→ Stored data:

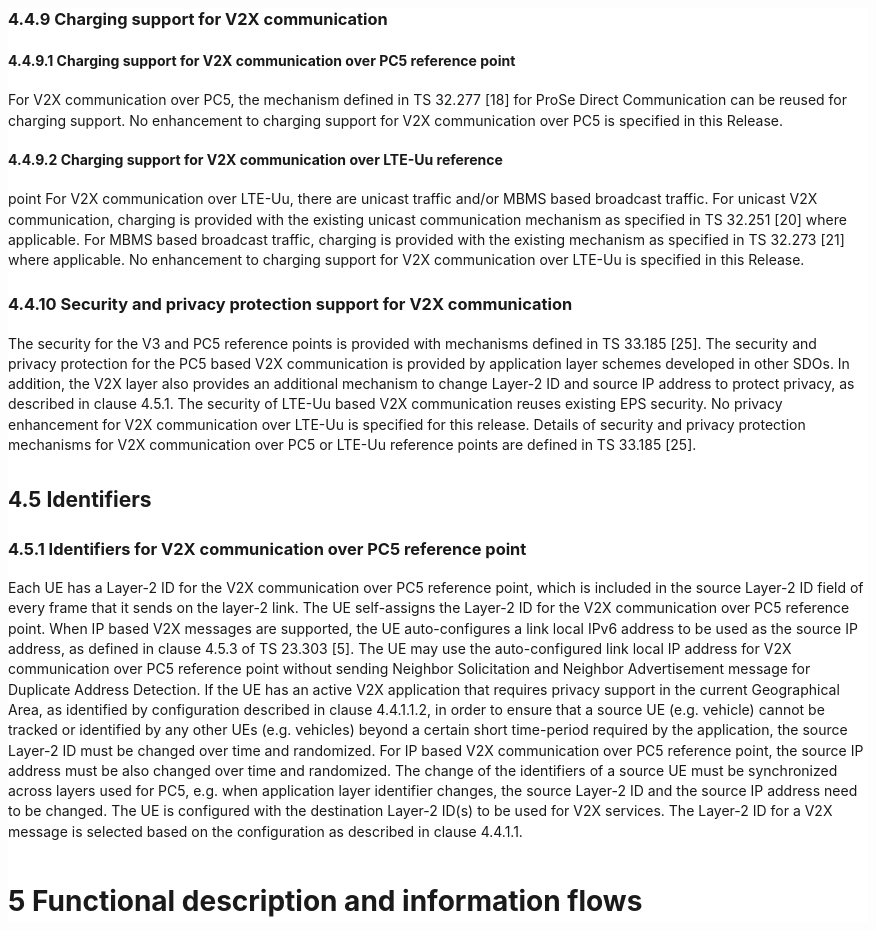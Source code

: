 ### 4.4.9 Charging support for V2X communication
#### 4.4.9.1 Charging support for V2X communication over PC5 reference point
For V2X communication over PC5, the mechanism defined in TS 32.277 [18] for
ProSe Direct Communication can be reused for charging support. No enhancement
to charging support for V2X communication over PC5 is specified in this
Release.
#### 4.4.9.2 Charging support for V2X communication over LTE-Uu reference
point
For V2X communication over LTE-Uu, there are unicast traffic and/or MBMS based
broadcast traffic.
For unicast V2X communication, charging is provided with the existing unicast
communication mechanism as specified in TS 32.251 [20] where applicable.
For MBMS based broadcast traffic, charging is provided with the existing
mechanism as specified in TS 32.273 [21] where applicable.
No enhancement to charging support for V2X communication over LTE-Uu is
specified in this Release.
### 4.4.10 Security and privacy protection support for V2X communication
The security for the V3 and PC5 reference points is provided with mechanisms
defined in TS 33.185 [25].
The security and privacy protection for the PC5 based V2X communication is
provided by application layer schemes developed in other SDOs. In addition,
the V2X layer also provides an additional mechanism to change Layer-2 ID and
source IP address to protect privacy, as described in clause 4.5.1.
The security of LTE-Uu based V2X communication reuses existing EPS security.
No privacy enhancement for V2X communication over LTE-Uu is specified for this
release.
Details of security and privacy protection mechanisms for V2X communication
over PC5 or LTE-Uu reference points are defined in TS 33.185 [25].
## 4.5 Identifiers
### 4.5.1 Identifiers for V2X communication over PC5 reference point
Each UE has a Layer-2 ID for the V2X communication over PC5 reference point,
which is included in the source Layer-2 ID field of every frame that it sends
on the layer-2 link. The UE self-assigns the Layer-2 ID for the V2X
communication over PC5 reference point.
When IP based V2X messages are supported, the UE auto-configures a link local
IPv6 address to be used as the source IP address, as defined in clause 4.5.3
of TS 23.303 [5]. The UE may use the auto-configured link local IP address for
V2X communication over PC5 reference point without sending Neighbor
Solicitation and Neighbor Advertisement message for Duplicate Address
Detection.
If the UE has an active V2X application that requires privacy support in the
current Geographical Area, as identified by configuration described in clause
4.4.1.1.2, in order to ensure that a source UE (e.g. vehicle) cannot be
tracked or identified by any other UEs (e.g. vehicles) beyond a certain short
time-period required by the application, the source Layer-2 ID must be changed
over time and randomized. For IP based V2X communication over PC5 reference
point, the source IP address must be also changed over time and randomized.
The change of the identifiers of a source UE must be synchronized across
layers used for PC5, e.g. when application layer identifier changes, the
source Layer-2 ID and the source IP address need to be changed.
The UE is configured with the destination Layer-2 ID(s) to be used for V2X
services. The Layer-2 ID for a V2X message is selected based on the
configuration as described in clause 4.4.1.1.
# 5 Functional description and information flows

→ Task brief: Above are the records; copy exactly the lines from the line with "### 4.4.10 Security" through the line with "The security and", both included.

→ Result of the task:
### 4.4.10 Security and privacy protection support for V2X communication
The security for the V3 and PC5 reference points is provided with mechanisms
defined in TS 33.185 [25].
The security and privacy protection for the PC5 based V2X communication is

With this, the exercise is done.